- [Source records]:
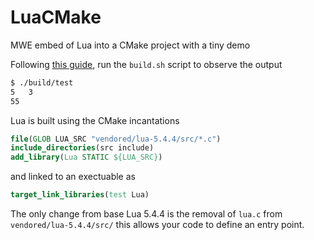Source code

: # LuaCMake
MWE embed of Lua into a CMake project with a tiny demo

Following [this guide](https://www.cs.usfca.edu/~galles/cs420/lecture/LuaLectures/LuaAndC.html), run the ```build.sh``` script to 
observe the output 

```bash
$ ./build/test 
5	3
55

```

Lua is built using the CMake incantations

```CMake
file(GLOB LUA_SRC "vendored/lua-5.4.4/src/*.c")
include_directories(src include)
add_library(Lua STATIC ${LUA_SRC})
```

and linked to an exectuable as 

```CMake
target_link_libraries(test Lua)
```

The only change from base Lua 5.4.4 is the removal of ```lua.c``` from ```vendored/lua-5.4.4/src/``` this allows your code to define an entry point.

- [What you have to do]:
Each line above that contains the string "test" counts once; give the number of such lines and nothing more.

- [Reply]:
2